Przed rozpoczęciem rozgrywek wiadome już było, że zawodnicy A-klasy z powodu opóźnionego startu rundy rewanżowej nie rozegrają wszystkich planowanych spotkań. Dokładnie nie uda się rozegrać 3 ostatnich kolejek, więc na pewno nie dojdzie do spotkań rewanżowych podopiecznych Rafała Siczka z zespołami: Zagłębie Wałbrzych, KS Walim i Unią Stare Bogaczowice.
Pierwsze spotkanie zielono-biało-zielonych odbyło się 24 kwietnia o godzinie 16:00 w Szczawnie-Zdroju, a przeciwnikiem drużyny MKS-u był zespół, który zamykał ligową tabelę, czyli PUO Wiśniowa. Jak można było spodziewać się przed spotkaniem, MKS od samego początku „przycisnął” rywali, którzy w 7. minucie przegrywali już 2:0. Do przerwy padły jeszcze 3 bramki, z czego kolejne 2 dla gospodarzy. Do przerwy widniał więc wynik 4:1.

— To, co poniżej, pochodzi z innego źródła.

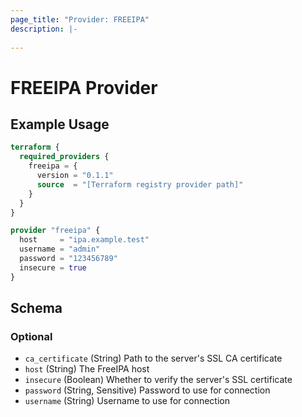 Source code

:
 ```yaml
---
page_title: "Provider: FREEIPA"
description: |-
  
---
```


# FREEIPA Provider

## Example Usage

```terraform
terraform {
  required_providers {
    freeipa = {
      version = "0.1.1"
      source  = "[Terraform registry provider path]"
    }
  }
}

provider "freeipa" {
  host     = "ipa.example.test"
  username = "admin"
  password = "123456789"
  insecure = true
}
```

<!-- schema generated by tfplugindocs -->
## Schema

### Optional

- `ca_certificate` (String) Path to the server's SSL CA certificate
- `host` (String) The FreeIPA host
- `insecure` (Boolean) Whether to verify the server's SSL certificate
- `password` (String, Sensitive) Password to use for connection
- `username` (String) Username to use for connection
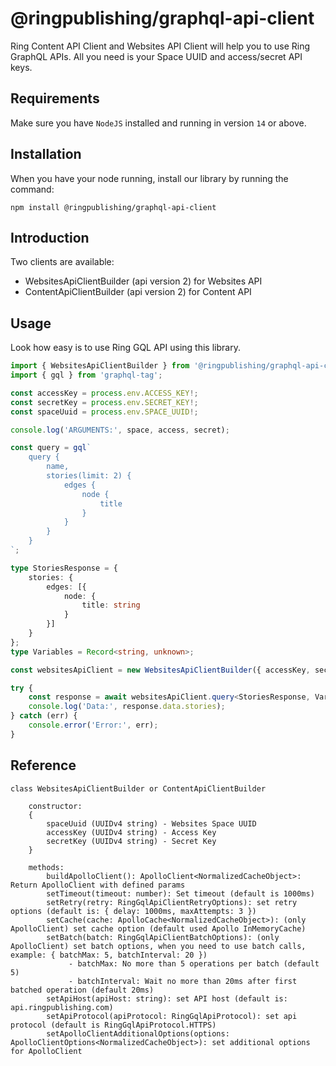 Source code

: # @ringpublishing/graphql-api-client

Ring Content API Client and Websites API Client will help you to use Ring GraphQL APIs.
All you need is your Space UUID and access/secret API keys.

## Requirements

Make sure you have `NodeJS` installed and running in version `14` or above.

## Installation

When you have your node running, install our library by running the command:

```shell
npm install @ringpublishing/graphql-api-client
```

## Introduction
Two clients are available:
- WebsitesApiClientBuilder (api version 2) for Websites API
- ContentApiClientBuilder (api version 2) for Content API

## Usage

Look how easy is to use Ring GQL API using this library.

```typescript
import { WebsitesApiClientBuilder } from '@ringpublishing/graphql-api-client';
import { gql } from 'graphql-tag';

const accessKey = process.env.ACCESS_KEY!;
const secretKey = process.env.SECRET_KEY!;
const spaceUuid = process.env.SPACE_UUID!;

console.log('ARGUMENTS:', space, access, secret);

const query = gql`
    query {
        name,
        stories(limit: 2) {
            edges {
                node {
                    title
                }
            }
        }
    }
`;

type StoriesResponse = {
    stories: {
        edges: [{
            node: {
                title: string
            }
        }]
    }
};
type Variables = Record<string, unknown>;

const websitesApiClient = new WebsitesApiClientBuilder({ accessKey, secretKey, spaceUuid }).buildApolloClient();

try {
    const response = await websitesApiClient.query<StoriesResponse, Variables>({ query });
    console.log('Data:', response.data.stories);
} catch (err) {
    console.error('Error:', err);
}
```

## Reference

```
class WebsitesApiClientBuilder or ContentApiClientBuilder

    constructor:
    {
        spaceUuid (UUIDv4 string) - Websites Space UUID
        accessKey (UUIDv4 string) - Access Key
        secretKey (UUIDv4 string) - Secret Key
    } 

    methods:
        buildApolloClient(): ApolloClient<NormalizedCacheObject>: Return ApolloClient with defined params
        setTimeout(timeout: number): Set timeout (default is 1000ms)
        setRetry(retry: RingGqlApiClientRetryOptions): set retry options (default is: { delay: 1000ms, maxAttempts: 3 })
        setCache(cache: ApolloCache<NormalizedCacheObject>): (only ApolloClient) set cache option (default used Apollo InMemoryCache)
        setBatch(batch: RingGqlApiClientBatchOptions): (only ApolloClient) set batch options, when you need to use batch calls, example: { batchMax: 5, batchInterval: 20 })
             - batchMax: No more than 5 operations per batch (default 5)
             - batchInterval: Wait no more than 20ms after first batched operation (default 20ms)
        setApiHost(apiHost: string): set API host (default is: api.ringpublishing.com)
        setApiProtocol(apiProtocol: RingGqlApiProtocol): set api protocol (default is RingGqlApiProtocol.HTTPS)
        setApolloClientAdditionalOptions(options: ApolloClientOptions<NormalizedCacheObject>): set additional options for ApolloClient
```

Po wznowieniu gry w drugiej połowie, kolejne szybkie trafienie zaliczyli podopieczni Rafała Siczka, którzy wyszli na prowadzenie 5:1. Zawodnicy z Wiśniowej, pomimo niekorzystnego wyniku nie poddawali się i strzelili kolejną bramkę, zmniejszając stratę do gospodarzy. MKS podrażniony tą sytuacją, cały czas atakował, czego efektem były jeszcze dwa trafienia dla gospodarzy. Zawodnicy z Uzdrowiska wygrali ostatecznie 7:2 i dopisali w ligowej tabeli kolejne 3 punkty. Na uwagę zasługuje fakt, że w meczu z Wiśniową w drużynie ze Szczawna-Zdroju zadebiutowało dwóch młodych zawodników: Oliwier Nikiel oraz Damian Malanowski - autor ostatniej bramki dla Mineralnych.
Początek rundy rewanżowej rozpoczął się więc zgodnie z planem dla zawodników ze Szczawna, jednak już 1 maja czeka ich najtrudniejszy mecz w tej rundzie, czyli wyjazdowe spotkanie z liderem rozgrywek Górnikiem Wałbrzych. Zapowiada się więc ciekawe spotkanie, które niestety nie będzie możliwe do oglądnięcia przez kibiców. Obostrzenia związane z koronawirusem mówią jasno, że mecze piłkarskie odbywają się bez udziału publiczności.
MKS Szczawno-Zdrój vs PUO Wiśniowa 7:2
M. Łysakowski x3, W. Choiński x1, T. Lewandowski x1, T. Czechura x1, D. Malanowski x1.